Head of GBOU School No. 1349, structural unit No. 1 (Moscow), [email protected]

A.I. Melekhin,

Clinical psychologist, certified cognitive-behavioral psychotherapist School No. 1349, structural subdivision No. 1 (Moscow), [email protected]

O.V. Melekhina,

Teacher-defectologist GBOU School No. 1349, structural unit No. 1 (Moscow)

trauma. For example, sexual abuse, domestic violence, physical abuse. Children who have a traumatic grief reaction after the loss of a loved one (parents, brother, sister).

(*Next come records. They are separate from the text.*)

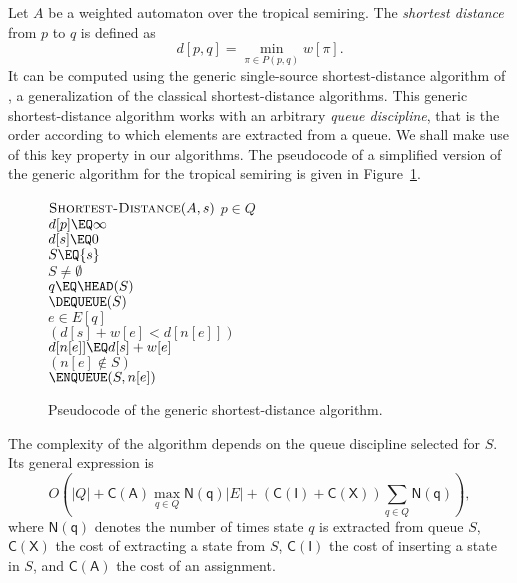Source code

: \documentclass{llncs}
\newcommand{\set}[1]{\{#1\}}
\newcommand{\0}{\overline{0}}
\newcommand{\1}{\overline{1}}
\newcommand{\+}{\oplus}
\renewcommand{\.}{\otimes}
\begin{document}
Let $A$ be a weighted automaton over the tropical semiring. The {\em
shortest distance} from $p$ to $q$ is defined as
\begin{equation}
d[p, q] = \min_{\pi \in P(p, q)} w[\pi].
\end{equation}
It can be computed using the generic single-source shortest-distance
algorithm of \cite{shortest-distance}, a generalization of the
classical shortest-distance algorithms. This generic shortest-distance
algorithm works with an arbitrary \emph{queue discipline}, that is the
order according to which elements are extracted from a queue.  We
shall make use of this key property in our algorithms. The pseudocode
of a simplified version of the generic algorithm for the tropical
semiring is given in Figure~\ref{fig:alg:shortest}.

\begin{figure}[ht]
{\small 
$\mbox{\sc Shortest-Distance}(A,s)$
\bc
\li \FOR \EACH $p \in Q$ \DO\\
\li \> $d[p] \EQ \infty$\\
\li $d[s] \EQ 0$\\
\li $S \EQ \set{s}$\\
\li \WHILE $S \not= \emptyset$ \DO\\
\li \> $q \EQ \HEAD(S)$ \\
\li \> $\DEQUEUE(S)$ \\
\li \> \FOR \EACH $e \in E[q]$ \DO \\
\li \> \> \IF $(d[s] + w[e] < d[n[e]])$ \THEN\\
\li \> \> \> $d[n[e]] \EQ d[s] + w[e]$\\
\li \> \> \> \IF $(n[e] \not\in S)$   \THEN\\
\li \> \> \> \> $\ENQUEUE(S,n[e])$\\
\ec
}
\caption{Pseudocode of the generic shortest-distance algorithm.}
\label{fig:alg:shortest}
\end{figure}

The complexity of the algorithm depends on the queue discipline
selected for $S$. Its general expression is
\begin{equation}
\label{eq:gen_exp}
  O(|Q|+ \mathsf{C(A)} \max_{q \in Q} \mathsf{N(q)} |E| + (\mathsf{C(I)} + 
  \mathsf{C(X)}) \sum_{q\in Q} \mathsf{N(q)}),
\end{equation}
where $\mathsf{N(q)}$ denotes the number of times state $q$ is
extracted from queue $S$, $\mathsf{C(X)}$ the cost of extracting a
state from $S$, $\mathsf{C(I)}$ the cost of inserting a state in $S$,
and $\mathsf{C(A)}$ the cost of an assignment.
\end{document}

Preschool children often cannot fully understand what happened, they begin to blame themselves, they develop strong negative emotions, which can often be combined with sleep disorders, eating disorders, irritable bowel syndrome, accompanied by mutism, stuttering and other psychogenic problems character. Parents try not to talk about the trauma with both the child and specialists. The child himself has distorted thoughts and feelings about the traumatic experience. Behavioral and emotional problems appear: renunciation, avoidance of communication with adults and peers, interest in play activities and activities decreases, the child often begins to get colds.

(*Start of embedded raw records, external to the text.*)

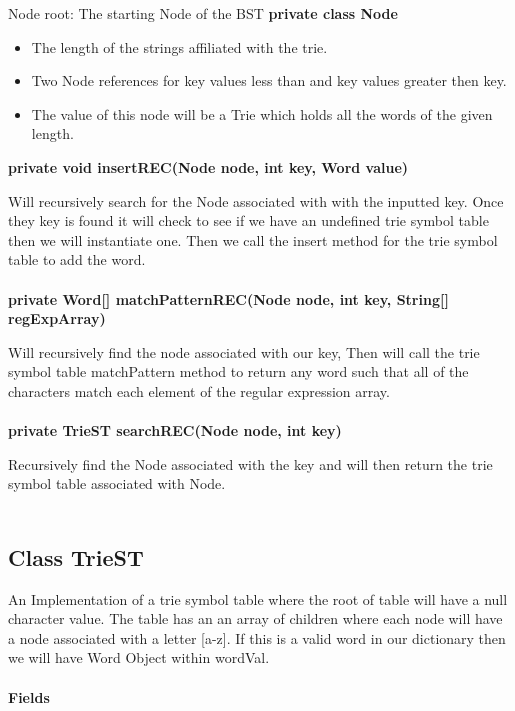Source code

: \documentclass[11pt]{article}
\begin{document}
Node root: The starting Node of the BST
\textbf{private class Node\\}
\begin{itemize}
	\item The length of the strings affiliated with the trie.
	\item Two Node references for key values less than and key values greater then key.
	\item The value of this node will be a Trie which holds all the words of the given length.
\end{itemize}

\textbf{private void insertREC(Node node, int key, Word value)\\}

Will recursively search for the Node associated with with the inputted key. Once they key is found it will check to see if we have an undefined trie symbol table then we will instantiate one. Then we call the insert method for the trie symbol table to add the word.\\\\
\textbf{private Word[] matchPatternREC(Node node, int key, String[] regExpArray)\\}

Will recursively find the node associated with our key, Then will call the trie symbol table matchPattern method to return any word such that all of the characters match each element of the regular expression array. \\\\
\textbf{private TrieST searchREC(Node node, int key)\\}

Recursively find the Node associated with the key and will then return the trie symbol table associated with Node.\\\\
\subsection{Class TrieST}

An Implementation of a trie symbol table where the root of table will have a null character value. The table has an an array of children where each node will have a node associated with a letter  [a-z]. If this is a valid word in our dictionary then we will have Word Object within wordVal.\\\\
\textbf{Fields\\}
\end{document}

In this regard, the question arises: how can the possibilities of the psychological and pedagogical service of a preschool educational institution help a child with psychological trauma?

What is Cognitive Behavioral Therapy?

Trauma-focused Cognitive Behavioral Therapy (CBT) is the gold standard in psychotherapeutic work with children of middle and older preschool age all over the world. This directive direction of psycho-corrective work has proven itself all over the world and allows you to overcome the consequences of various psychological traumas, behavioral and emotional problems.

Initially, this line of psychotherapy was developed for the treatment of monophobia, anxiety, depressive episodes in adults (Wolpe, 1969; Beck, 1976). It was further used in the treatment of adults who were victims of rape and developed symptoms of post-traumatic stress disorder (Foa, Rothbaum, Riggs, Murdock, 1991). More recently, this area of ​​psychotherapy has been applied and adapted to children of preschool, primary school age and adolescents with emotional and behavioral problems. For example, fears, excessive anxiety, eating disorders, sleep disorders (Beidel and Turner, 1998).

Cognitive Behavioral Therapy is not only well established for dealing with trauma problems, but also for overcoming learning difficulties in children (Patterson, 2005; Forehand & Kotchick, 2002). It is especially worth noting the separate application of this direction in helping parents in solving behavioral problems with their children.

Cognitive behavioral psychotherapy is a short-term psychocorrectional work that includes 12-18 sessions from 20-30 minutes to 50-90 minutes depending on the age characteristics of the child, the need for psychotherapeutic assistance, the degree of the psychological state of the child.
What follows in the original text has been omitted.